The next thing that needs discussion is media constraints which defines how one can access the camera and microphone or the screen share while passing specific instructions to the browser.


Capture camera using getUserMedia


For example, if there are 3 cameras available

to a browser, then a specific instruction can be given to browser as a constraint to access a specific camera out of the available 3 cameras for the video call.


The specific constraints are defined in a MediaTrackConstraint object, one for audio and one for video. The attributes in this object are of type ConstraintLong, ConstraintBoolean, ConstraintDouble or ConstraintDOMString. These can either be a specific value (e.g., a number, boolean or string), a range (LongRange or DoubleRange with a minimum and maximum value) or an object with either an ideal or exact definition. For a specific value, the browser will attempt to pick something as close as possible. For a range, the best value in that range will be used. When exact is specified, only media streams that exactly match that constraints will be returned.



// Camera with a resolution as close to 640x480 as possible
{
    "video": {
        "width": 640,
        "height": 480
    }
}

// Camera with a resolution in the range 640x480 to 1024x768
{
    "video": {
        "width": {
            "min": 640,
            "max": 1024
        },
        "height": {
            "min": 480,
            "max": 768
        }
    }
}


// Camera with the exact resolution of 1024x768
{
    "video": {
        "width": {
            "exact": 1024
        },
        "height": {
            "exact": 768
        }
    }
}

To determine the actual configuration of a certain track of a media stream has, we can call MediaStreamTrack.getSettings() which returns the MediaTrackSettings currently applied.

It is also possible to update the constraints of a track from a media device we have opened, by calling applyConstraints() on the track. This lets an application re-configure a media device without first having to close the existing stream.


Capture screen using getDisplayMedia


An application that wants to be able to perform screen capturing and recording must use the Display Media API. The function getDisplayMedia() (which is part of navigator.mediaDevices is similar to getUserMedia() and is used for the purpose of opening the content of the display (or a portion of it, such as a window). The returned MediaStream works the same as when using getUserMedia().

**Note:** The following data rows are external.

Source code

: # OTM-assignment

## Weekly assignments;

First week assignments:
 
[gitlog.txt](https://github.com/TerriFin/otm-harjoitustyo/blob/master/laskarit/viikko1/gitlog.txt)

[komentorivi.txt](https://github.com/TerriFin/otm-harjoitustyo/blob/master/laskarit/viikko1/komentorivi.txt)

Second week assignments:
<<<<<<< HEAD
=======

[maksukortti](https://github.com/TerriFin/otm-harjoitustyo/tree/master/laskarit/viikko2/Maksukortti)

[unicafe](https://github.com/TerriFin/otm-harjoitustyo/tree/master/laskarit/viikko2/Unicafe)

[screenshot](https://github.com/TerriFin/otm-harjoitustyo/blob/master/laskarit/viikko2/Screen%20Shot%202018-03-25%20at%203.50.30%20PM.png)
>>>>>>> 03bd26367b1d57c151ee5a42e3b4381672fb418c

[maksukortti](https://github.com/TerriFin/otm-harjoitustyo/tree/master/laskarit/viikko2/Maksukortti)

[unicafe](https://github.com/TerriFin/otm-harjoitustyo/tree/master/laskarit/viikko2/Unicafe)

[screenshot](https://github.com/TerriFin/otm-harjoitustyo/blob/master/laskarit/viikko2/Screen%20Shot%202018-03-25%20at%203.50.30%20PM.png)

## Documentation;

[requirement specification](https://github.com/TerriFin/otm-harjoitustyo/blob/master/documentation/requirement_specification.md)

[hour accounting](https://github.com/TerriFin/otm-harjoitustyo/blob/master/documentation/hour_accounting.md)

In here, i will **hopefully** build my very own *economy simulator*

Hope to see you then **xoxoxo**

The constraints for getDisplayMedia() differ from the ones used for regular video or audio input.


{
    video: {
        cursor: 'always' | 'motion' | 'never',
        displaySurface: 'application' | 'browser' | 'monitor' | 'window'
    }
}

The code snipet above shows how the special constraints for screen recording works. Note that these might not be supported by all browser that have display media support.


Tips and tricks


A MediaStream represents a stream of media content, which consists of tracks (MediaStreamTrack) of audio and video. You can retrieve all the tracks from MediaStream by calling MediaStream.getTracks(), which returns an array of MediaStreamTrack objects.


A MediaStreamTrack has a kind property that is either audio or video, indicating the kind of media it represents. Each track can be muted by toggling its enabled property. A track has a Boolean property remote that indicates if it is source by a RTCPeerConnection and coming from a remote peer.